Floods hit life in Punjab and Haryana, Delhi threat dips
Large areas across Punjab and Haryana on Wednesday remained affected by the flood waters which have submerged crops and marooned villagers even though water levels in swollen rivers were receding, officials said. In Delhi, the Yamuna was still above the danger level, but not rising any more.
Punjab has declared a national calamity, while Haryana Chief Minister Manohar Lal Khattar carried out an aerial survey of the affected areas in his state.
In Delhi, the Yamuna continued to flow above the danger mark at 206.44 metres at 6 p.m. on Wednesday, but was now showing a receding trend, a Flood Control Department official told IANS but added the situation is still "critical".
The water level rose due to rain in northern India and discharge of water from the Hathnikund Barrage in Haryana.
Thousands of people living along the banks of the river in Delhi were moved to safer places. They have been asked to stay in the tents until the water level comes down to normal. Rail and vehicular traffic on the Old Yamuna Bridge was suspended as the water level rose.
Chief Minister Arvind Kejriwal and Revenue Minister Kailash Gahlot inspected a relief camp at Usmanpur on Wednesday, while Delhi BJP president Manoj Tiwari, who is also a Lok Sabha MP from the city, visited the flood-affected areas of Kisan Basti, Usmanpur and Gadhi Mandu.

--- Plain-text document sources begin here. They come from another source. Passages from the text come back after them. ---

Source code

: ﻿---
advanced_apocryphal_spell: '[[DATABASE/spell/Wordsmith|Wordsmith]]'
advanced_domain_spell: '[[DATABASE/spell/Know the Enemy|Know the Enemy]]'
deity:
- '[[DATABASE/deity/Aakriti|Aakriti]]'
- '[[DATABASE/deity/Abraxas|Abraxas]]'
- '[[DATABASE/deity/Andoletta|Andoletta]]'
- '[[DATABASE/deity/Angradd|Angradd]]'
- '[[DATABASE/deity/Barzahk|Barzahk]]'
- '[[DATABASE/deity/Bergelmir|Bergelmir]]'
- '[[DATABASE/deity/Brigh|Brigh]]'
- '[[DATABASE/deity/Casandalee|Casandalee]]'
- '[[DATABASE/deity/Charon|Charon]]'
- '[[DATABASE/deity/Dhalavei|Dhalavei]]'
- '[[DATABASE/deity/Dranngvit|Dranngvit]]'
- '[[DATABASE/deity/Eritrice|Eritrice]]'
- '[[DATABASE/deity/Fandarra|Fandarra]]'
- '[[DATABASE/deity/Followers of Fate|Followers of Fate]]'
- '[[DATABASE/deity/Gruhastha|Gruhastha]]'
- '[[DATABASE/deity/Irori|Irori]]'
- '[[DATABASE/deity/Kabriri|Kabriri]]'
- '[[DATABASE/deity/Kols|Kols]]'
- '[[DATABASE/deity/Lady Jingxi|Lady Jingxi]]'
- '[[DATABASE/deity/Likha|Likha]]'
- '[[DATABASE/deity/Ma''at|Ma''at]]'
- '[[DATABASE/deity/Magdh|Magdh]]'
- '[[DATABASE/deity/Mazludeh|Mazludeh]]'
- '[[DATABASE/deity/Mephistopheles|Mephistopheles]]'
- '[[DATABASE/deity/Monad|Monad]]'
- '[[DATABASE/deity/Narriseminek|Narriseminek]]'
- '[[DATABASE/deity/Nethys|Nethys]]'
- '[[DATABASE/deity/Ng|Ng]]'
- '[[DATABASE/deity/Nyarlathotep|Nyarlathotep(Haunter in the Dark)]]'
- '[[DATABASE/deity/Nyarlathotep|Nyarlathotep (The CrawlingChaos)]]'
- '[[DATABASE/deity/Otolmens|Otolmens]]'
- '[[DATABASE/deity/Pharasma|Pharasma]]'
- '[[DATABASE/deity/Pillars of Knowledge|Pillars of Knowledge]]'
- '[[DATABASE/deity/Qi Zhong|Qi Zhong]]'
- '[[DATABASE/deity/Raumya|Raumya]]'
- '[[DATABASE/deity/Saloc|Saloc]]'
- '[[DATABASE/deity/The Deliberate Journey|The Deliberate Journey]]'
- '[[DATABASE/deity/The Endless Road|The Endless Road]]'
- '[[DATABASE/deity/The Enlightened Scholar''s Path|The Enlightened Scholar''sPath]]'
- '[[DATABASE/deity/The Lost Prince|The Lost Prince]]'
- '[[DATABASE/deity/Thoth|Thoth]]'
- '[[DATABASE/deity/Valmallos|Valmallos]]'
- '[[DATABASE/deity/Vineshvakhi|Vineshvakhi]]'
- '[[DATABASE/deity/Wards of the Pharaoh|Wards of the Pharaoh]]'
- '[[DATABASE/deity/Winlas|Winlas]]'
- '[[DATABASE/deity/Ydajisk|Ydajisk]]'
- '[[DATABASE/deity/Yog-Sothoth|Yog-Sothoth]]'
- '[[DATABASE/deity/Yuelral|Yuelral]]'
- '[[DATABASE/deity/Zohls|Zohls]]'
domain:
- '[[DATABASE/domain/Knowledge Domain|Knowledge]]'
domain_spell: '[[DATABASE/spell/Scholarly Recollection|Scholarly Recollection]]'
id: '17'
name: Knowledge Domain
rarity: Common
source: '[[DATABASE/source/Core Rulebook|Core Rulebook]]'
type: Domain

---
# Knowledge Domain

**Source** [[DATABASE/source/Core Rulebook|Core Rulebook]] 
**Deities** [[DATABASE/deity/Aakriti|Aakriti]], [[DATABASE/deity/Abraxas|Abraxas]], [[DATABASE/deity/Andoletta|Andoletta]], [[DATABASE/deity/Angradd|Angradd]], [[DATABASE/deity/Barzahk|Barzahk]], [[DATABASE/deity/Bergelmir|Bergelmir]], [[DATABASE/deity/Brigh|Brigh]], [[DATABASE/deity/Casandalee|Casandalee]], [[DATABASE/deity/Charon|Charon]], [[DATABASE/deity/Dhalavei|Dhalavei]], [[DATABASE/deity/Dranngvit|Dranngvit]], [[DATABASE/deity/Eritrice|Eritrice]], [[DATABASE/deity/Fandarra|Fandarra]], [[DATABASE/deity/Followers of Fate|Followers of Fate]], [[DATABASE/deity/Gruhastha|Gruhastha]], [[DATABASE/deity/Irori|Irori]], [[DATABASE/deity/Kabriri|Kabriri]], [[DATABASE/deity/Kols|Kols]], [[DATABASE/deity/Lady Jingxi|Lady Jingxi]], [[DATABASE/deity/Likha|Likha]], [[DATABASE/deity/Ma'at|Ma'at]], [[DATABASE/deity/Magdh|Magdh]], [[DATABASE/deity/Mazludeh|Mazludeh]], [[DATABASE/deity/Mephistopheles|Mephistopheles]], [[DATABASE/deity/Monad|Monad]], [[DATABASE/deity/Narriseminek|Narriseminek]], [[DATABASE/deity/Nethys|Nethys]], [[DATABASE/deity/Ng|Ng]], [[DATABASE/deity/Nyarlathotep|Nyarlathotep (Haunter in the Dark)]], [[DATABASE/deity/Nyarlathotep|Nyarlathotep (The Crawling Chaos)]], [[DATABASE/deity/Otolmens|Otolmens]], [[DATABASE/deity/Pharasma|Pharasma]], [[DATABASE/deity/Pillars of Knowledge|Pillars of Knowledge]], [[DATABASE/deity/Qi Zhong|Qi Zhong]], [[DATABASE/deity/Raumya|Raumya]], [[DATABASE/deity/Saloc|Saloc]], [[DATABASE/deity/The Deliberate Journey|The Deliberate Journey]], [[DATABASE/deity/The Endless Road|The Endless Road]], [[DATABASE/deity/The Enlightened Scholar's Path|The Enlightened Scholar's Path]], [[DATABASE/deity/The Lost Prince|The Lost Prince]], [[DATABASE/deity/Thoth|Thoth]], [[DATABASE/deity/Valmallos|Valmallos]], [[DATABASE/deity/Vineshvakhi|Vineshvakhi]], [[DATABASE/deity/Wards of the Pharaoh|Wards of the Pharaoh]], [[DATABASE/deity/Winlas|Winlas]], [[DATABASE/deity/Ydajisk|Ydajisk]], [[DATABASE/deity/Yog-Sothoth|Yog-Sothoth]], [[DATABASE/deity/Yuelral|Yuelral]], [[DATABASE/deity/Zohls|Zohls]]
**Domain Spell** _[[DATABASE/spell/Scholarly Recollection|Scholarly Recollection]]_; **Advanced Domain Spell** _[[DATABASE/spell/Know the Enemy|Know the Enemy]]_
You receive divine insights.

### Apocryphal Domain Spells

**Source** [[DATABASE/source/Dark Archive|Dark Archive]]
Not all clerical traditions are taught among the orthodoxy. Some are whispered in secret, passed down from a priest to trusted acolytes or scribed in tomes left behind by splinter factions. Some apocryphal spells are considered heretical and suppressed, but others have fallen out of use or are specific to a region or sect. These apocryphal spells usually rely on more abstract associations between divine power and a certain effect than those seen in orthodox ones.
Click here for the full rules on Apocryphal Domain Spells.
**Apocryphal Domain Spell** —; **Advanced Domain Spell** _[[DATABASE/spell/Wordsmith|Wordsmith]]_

In Punjab, more than 300 villages, mainly in Ropar, Jalandhar and Ferozepur districts, were badly affected by flooding by the Satluj river and authorities on Wednesday deployed helicopters to airdrop food and water supplies to the residents.

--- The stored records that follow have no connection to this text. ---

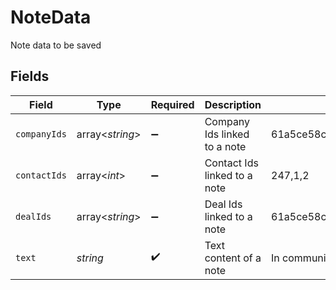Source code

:# NoteData

Note data to be saved


## Fields

| Field                                                   | Type                                                    | Required                                                | Description                                             | Example                                                 |
| ------------------------------------------------------- | ------------------------------------------------------- | ------------------------------------------------------- | ------------------------------------------------------- | ------------------------------------------------------- |
| `companyIds`                                            | array<*string*>                                         | :heavy_minus_sign:                                      | Company Ids linked to a note                            | 61a5ce58c5d4795761045990,61a5ce58c5d4795761045991       |
| `contactIds`                                            | array<*int*>                                            | :heavy_minus_sign:                                      | Contact Ids linked to a note                            | 247,1,2                                                 |
| `dealIds`                                               | array<*string*>                                         | :heavy_minus_sign:                                      | Deal Ids linked to a note                               | 61a5ce58c5d4795761045990,61a5ce58c5d4795761045991       |
| `text`                                                  | *string*                                                | :heavy_check_mark:                                      | Text content of a note                                  | In communication with client for resolution of queries. |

Chief Minister Amarinder Singh had asked the Financial Commissioner to officially declare a natural calamity in the villages as a unit in order to facilitate the affected people to claim insurance against the losses.
He also asked the Finance Department to immediately clear the pending relief funds to the tune of around Rs 100 crore.
An official with the state Drainage Department said the overall situation in the Beas and Ravi rivers was under control though danger continued to lurk in areas adjacent to the Satluj river and further downstream at the Harike headworks in Ferozepur.
Meanwhile, relief teams of the Indian Army under the Western Command were carrying out rescue operations in various areas of Punjab and Haryana.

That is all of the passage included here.